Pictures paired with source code
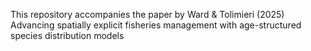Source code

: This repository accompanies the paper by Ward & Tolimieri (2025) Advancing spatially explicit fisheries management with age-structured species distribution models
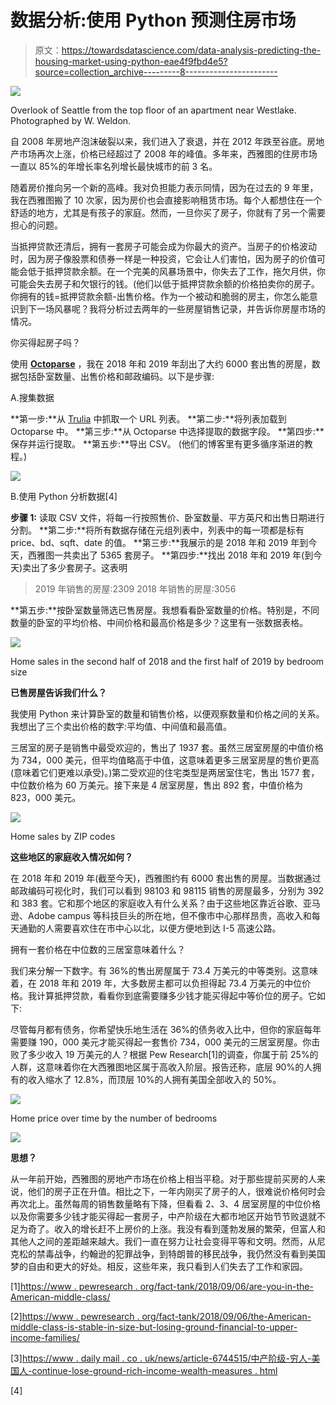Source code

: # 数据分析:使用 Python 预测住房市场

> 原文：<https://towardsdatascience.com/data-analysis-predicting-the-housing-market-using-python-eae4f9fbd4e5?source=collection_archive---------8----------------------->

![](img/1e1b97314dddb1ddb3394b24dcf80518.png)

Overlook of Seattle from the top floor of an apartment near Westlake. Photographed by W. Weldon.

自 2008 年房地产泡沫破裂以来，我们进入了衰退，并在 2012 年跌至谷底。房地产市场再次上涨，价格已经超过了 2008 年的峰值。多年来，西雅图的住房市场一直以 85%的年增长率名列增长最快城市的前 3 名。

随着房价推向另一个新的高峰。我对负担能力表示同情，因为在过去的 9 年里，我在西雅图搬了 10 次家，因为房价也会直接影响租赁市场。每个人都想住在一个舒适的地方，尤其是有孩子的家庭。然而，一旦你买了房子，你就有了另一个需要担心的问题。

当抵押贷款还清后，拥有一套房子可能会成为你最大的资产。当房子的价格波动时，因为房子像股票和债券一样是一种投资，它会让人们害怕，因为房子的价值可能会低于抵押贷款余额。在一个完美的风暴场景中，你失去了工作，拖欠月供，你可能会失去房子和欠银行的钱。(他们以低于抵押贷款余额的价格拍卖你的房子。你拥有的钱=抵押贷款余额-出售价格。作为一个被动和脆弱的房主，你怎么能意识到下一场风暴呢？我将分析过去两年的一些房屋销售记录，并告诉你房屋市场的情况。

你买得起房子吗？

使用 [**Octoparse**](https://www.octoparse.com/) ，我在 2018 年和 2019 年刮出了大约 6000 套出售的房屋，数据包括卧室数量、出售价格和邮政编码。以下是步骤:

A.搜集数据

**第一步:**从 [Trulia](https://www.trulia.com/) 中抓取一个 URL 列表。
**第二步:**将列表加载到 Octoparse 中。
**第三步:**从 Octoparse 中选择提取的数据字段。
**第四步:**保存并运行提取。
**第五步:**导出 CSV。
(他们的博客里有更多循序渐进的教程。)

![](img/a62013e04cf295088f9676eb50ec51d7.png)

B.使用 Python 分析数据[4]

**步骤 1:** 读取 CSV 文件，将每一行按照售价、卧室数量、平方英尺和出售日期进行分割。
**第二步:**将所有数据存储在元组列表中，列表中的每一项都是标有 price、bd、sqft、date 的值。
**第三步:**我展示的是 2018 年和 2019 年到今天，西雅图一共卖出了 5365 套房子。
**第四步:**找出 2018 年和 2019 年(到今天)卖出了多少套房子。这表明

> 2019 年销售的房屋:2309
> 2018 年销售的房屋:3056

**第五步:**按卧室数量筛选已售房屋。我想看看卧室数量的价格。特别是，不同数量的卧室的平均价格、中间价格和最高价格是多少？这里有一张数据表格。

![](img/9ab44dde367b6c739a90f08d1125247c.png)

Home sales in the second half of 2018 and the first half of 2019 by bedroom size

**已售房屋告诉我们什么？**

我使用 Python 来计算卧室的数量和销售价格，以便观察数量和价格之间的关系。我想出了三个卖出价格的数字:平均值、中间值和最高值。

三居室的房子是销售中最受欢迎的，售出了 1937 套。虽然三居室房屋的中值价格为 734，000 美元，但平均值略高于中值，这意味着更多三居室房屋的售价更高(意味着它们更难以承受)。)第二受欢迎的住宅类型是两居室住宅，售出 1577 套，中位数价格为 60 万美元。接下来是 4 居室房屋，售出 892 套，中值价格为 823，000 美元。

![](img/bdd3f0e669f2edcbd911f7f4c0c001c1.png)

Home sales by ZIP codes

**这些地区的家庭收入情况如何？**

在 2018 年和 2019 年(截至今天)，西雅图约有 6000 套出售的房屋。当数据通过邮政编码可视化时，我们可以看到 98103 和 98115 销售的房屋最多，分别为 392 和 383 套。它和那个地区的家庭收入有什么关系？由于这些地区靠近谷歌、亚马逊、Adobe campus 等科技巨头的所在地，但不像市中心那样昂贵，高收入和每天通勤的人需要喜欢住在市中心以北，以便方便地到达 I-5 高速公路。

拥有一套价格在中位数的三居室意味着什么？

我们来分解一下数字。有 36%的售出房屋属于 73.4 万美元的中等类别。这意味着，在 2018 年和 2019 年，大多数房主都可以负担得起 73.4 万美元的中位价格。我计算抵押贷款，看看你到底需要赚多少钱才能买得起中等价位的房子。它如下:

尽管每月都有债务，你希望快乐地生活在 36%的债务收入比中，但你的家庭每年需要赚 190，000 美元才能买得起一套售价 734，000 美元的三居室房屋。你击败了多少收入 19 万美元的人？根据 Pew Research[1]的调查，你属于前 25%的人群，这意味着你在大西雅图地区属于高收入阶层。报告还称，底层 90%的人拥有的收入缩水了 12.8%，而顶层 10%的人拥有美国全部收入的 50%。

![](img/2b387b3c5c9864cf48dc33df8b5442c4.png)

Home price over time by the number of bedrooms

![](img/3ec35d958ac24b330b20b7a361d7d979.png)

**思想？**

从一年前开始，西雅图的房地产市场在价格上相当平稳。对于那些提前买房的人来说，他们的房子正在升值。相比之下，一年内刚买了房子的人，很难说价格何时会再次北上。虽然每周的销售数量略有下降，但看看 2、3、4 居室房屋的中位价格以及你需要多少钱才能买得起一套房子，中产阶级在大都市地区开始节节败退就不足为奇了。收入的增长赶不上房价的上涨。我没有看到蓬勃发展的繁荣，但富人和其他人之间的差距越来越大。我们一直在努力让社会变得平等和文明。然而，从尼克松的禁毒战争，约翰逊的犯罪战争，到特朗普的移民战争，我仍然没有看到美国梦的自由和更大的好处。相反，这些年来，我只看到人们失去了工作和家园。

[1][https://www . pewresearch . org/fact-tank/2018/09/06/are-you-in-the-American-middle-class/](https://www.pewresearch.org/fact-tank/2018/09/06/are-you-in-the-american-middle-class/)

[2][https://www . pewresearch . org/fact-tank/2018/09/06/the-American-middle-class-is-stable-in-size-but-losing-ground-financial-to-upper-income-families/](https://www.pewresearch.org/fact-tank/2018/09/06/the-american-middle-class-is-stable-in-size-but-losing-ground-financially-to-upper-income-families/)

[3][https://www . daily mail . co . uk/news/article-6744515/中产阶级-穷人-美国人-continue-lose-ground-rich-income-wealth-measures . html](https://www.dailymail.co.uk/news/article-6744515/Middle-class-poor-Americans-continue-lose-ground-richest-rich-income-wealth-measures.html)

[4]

### WHAT IS REQUIRED
Go through the data above and copy each line that holds the word "套出售的房屋".

### PROBLEM SOLUTION
使用 [**Octoparse**](https://www.octoparse.com/) ，我在 2018 年和 2019 年刮出了大约 6000 套出售的房屋，数据包括卧室数量、出售价格和邮政编码。以下是步骤:
在 2018 年和 2019 年(截至今天)，西雅图约有 6000 套出售的房屋。当数据通过邮政编码可视化时，我们可以看到 98103 和 98115 销售的房屋最多，分别为 392 和 383 套。它和那个地区的家庭收入有什么关系？由于这些地区靠近谷歌、亚马逊、Adobe campus 等科技巨头的所在地，但不像市中心那样昂贵，高收入和每天通勤的人需要喜欢住在市中心以北，以便方便地到达 I-5 高速公路。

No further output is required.